### TASK TO CARRY OUT
Look through the entries below and report every line that has "Using".

BEGIN RECORD EXCERPTS

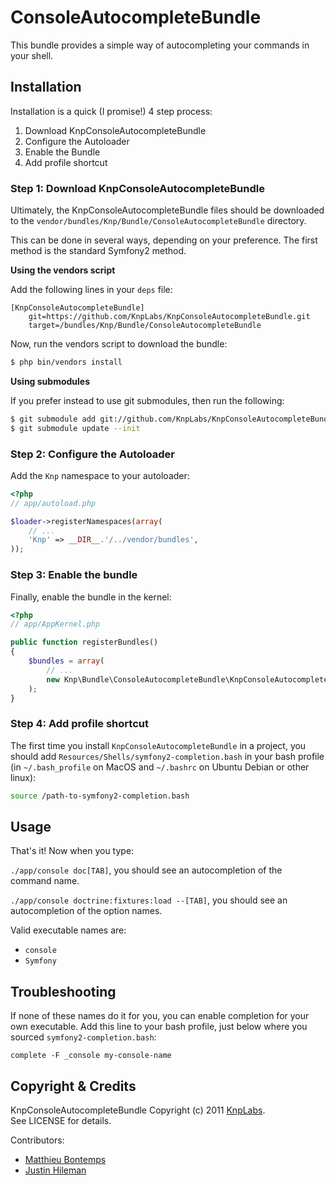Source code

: # ConsoleAutocompleteBundle

This bundle provides a simple way of autocompleting your commands in your shell.

## Installation

Installation is a quick (I promise!) 4 step process:

1. Download KnpConsoleAutocompleteBundle
2. Configure the Autoloader
3. Enable the Bundle
4. Add profile shortcut

### Step 1: Download KnpConsoleAutocompleteBundle

Ultimately, the KnpConsoleAutocompleteBundle files should be downloaded to the
`vendor/bundles/Knp/Bundle/ConsoleAutocompleteBundle` directory.

This can be done in several ways, depending on your preference. The first
method is the standard Symfony2 method.

**Using the vendors script**

Add the following lines in your `deps` file:

```
[KnpConsoleAutocompleteBundle]
    git=https://github.com/KnpLabs/KnpConsoleAutocompleteBundle.git
    target=/bundles/Knp/Bundle/ConsoleAutocompleteBundle
```

Now, run the vendors script to download the bundle:

``` bash
$ php bin/vendors install
```

**Using submodules**

If you prefer instead to use git submodules, then run the following:

``` bash
$ git submodule add git://github.com/KnpLabs/KnpConsoleAutocompleteBundle.git vendor/bundles/Knp/Bundle/ConsoleAutocompleteBundle
$ git submodule update --init
```

### Step 2: Configure the Autoloader

Add the `Knp` namespace to your autoloader:

``` php
<?php
// app/autoload.php

$loader->registerNamespaces(array(
    // ...
    'Knp' => __DIR__.'/../vendor/bundles',
));
```

### Step 3: Enable the bundle

Finally, enable the bundle in the kernel:

``` php
<?php
// app/AppKernel.php

public function registerBundles()
{
    $bundles = array(
        // ...
        new Knp\Bundle\ConsoleAutocompleteBundle\KnpConsoleAutocompleteBundle(),
    );
}
```

### Step 4: Add profile shortcut

The first time you install `KnpConsoleAutocompleteBundle` in a project, you should add `Resources/Shells/symfony2-completion.bash` in your bash profile (in `~/.bash_profile` on MacOS and `~/.bashrc` on Ubuntu Debian or other linux):

``` bash
source /path-to-symfony2-completion.bash
```

## Usage

That's it! Now when you type:

`./app/console doc[TAB]`, you should see an autocompletion of the command name.

`./app/console doctrine:fixtures:load --[TAB]`, you should see an autocompletion of the option names.

Valid executable names are:

* `console`
* `Symfony`

## Troubleshooting

If none of these names do it for you, you can enable completion for your own executable. Add this line to your bash profile, just below where you sourced `symfony2-completion.bash`:

    complete -F _console my-console-name

## Copyright & Credits

KnpConsoleAutocompleteBundle Copyright (c) 2011 [KnpLabs](http://KnpLabs.com).  
See LICENSE for details.

Contributors:

* [Matthieu Bontemps](https://github.com/mbontemps)
* [Justin Hileman](https://github.com/bobthecow)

END RECORD EXCERPTS

### SOLUTION TO THE EXERCISE
**Using the vendors script**
**Using submodules**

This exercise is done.